Do you have a port? If so, problem solved. My last surgery was on port side, they were able to use it.

RebeccaA

So, I called my surgeon's office to tell them about the right arm lymphedema and ask what to do about the IV, etc., for surgery. I did not get any good answer. Basically, they might put it on the good side, which is the same side as the surgery or they might go ahead and try on the right side anyway. She suggested I wear my compression sleeve the few days before surgery to help the lymphatic fluid - whatever that means. I asked about the foot and was told that it would be up to the nurse starting the IV and whether she/he can find a vein. Needless to say, none of this reassured me. Tomorrow I see the plastic surgeon who does the expander and will get his take then.

RebeccaA

My port was removed when I concluded Herceptin sometime in 2014 or 2015. I do miss it, though only the oncologist's office used it for blood draws.

MinusTwo

Rebecca - don't ask... TELL them it will have to be your ankle. It is your body and I'll bet you're paying for the surgery & treatment. Don't be shy!!! Get the hospital anesthesiologist on board too.

SpecialK

Rebecca - you may get more traction by talking with the pre-admission folks at the hospital rather than any in-office staff at your BS and PS, since they are not the ones present during surgery or in pre or post op areas. If you want an IV in the foot it might be worth trying to arrange that in advance so they are not surprised by that request on the day of surgery.

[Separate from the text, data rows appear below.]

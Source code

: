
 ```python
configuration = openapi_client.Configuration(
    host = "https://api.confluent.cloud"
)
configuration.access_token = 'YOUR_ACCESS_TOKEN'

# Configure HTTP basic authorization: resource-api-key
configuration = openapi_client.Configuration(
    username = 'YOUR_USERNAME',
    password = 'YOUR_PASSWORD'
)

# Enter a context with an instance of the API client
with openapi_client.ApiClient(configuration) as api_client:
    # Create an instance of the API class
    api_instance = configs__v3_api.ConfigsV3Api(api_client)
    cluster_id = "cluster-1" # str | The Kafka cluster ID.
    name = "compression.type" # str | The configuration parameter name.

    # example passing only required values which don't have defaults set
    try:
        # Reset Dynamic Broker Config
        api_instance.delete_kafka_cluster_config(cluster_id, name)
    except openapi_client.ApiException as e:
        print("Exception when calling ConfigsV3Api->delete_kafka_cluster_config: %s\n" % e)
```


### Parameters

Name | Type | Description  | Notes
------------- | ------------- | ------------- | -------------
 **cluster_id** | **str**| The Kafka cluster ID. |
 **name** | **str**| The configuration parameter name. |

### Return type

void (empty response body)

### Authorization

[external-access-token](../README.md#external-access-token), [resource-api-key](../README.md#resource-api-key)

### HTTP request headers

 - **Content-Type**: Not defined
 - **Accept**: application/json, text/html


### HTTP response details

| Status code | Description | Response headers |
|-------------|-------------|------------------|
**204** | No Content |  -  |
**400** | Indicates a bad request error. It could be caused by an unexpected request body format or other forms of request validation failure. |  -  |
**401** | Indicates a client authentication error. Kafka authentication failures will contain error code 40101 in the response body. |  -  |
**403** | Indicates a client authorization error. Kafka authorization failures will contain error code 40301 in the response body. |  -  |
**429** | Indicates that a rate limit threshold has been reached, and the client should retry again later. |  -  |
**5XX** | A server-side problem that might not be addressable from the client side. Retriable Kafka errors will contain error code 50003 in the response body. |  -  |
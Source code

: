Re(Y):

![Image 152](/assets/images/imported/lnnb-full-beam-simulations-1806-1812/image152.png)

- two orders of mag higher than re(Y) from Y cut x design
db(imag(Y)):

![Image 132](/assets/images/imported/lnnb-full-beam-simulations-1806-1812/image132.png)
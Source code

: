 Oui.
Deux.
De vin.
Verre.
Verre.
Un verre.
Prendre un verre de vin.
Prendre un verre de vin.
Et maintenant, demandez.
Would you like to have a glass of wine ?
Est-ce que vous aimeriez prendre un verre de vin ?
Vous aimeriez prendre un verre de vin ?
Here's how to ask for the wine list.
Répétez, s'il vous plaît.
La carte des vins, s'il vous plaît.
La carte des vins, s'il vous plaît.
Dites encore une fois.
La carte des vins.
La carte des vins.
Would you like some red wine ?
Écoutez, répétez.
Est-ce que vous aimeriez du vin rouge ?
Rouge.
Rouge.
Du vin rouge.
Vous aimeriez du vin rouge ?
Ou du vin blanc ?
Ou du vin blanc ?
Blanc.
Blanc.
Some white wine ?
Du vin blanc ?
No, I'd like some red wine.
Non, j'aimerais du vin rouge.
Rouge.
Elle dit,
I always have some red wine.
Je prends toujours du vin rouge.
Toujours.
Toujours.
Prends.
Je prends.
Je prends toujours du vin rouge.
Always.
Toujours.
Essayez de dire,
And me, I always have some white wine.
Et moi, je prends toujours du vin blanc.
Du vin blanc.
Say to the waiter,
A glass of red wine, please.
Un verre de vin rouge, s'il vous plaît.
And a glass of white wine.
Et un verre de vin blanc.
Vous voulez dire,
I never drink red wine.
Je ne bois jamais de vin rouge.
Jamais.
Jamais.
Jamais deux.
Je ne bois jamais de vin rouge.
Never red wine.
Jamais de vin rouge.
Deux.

You can also request a consult ahead of surgery (maybe done by phone or telemedicine) with the anesthesiologist at which time you can discuss your concerns as well. I have done that before and found the anesthesiologist quite willing to discuss what would happen during surgery from his perspective, and answer any questions. Definitely be assertive - you are the one who has to live with anyresulting complications - this is the time to get definite answers.

DebAL

Hi Rebecca, As a pre-oo nurse we need an order from anesthesia to start in the foot. Foots are off limits if you are by chance diabetic due to risk of infection. If you go that route, ask for a nurse that has experience starting IVs in the foot. Also ask if they can use lidocaine regardless of where they start the IV. Its a quick sting but worth it! Best wishes. Hang in there!

RebeccaA

Thanks for all the advice. It's much appreciated!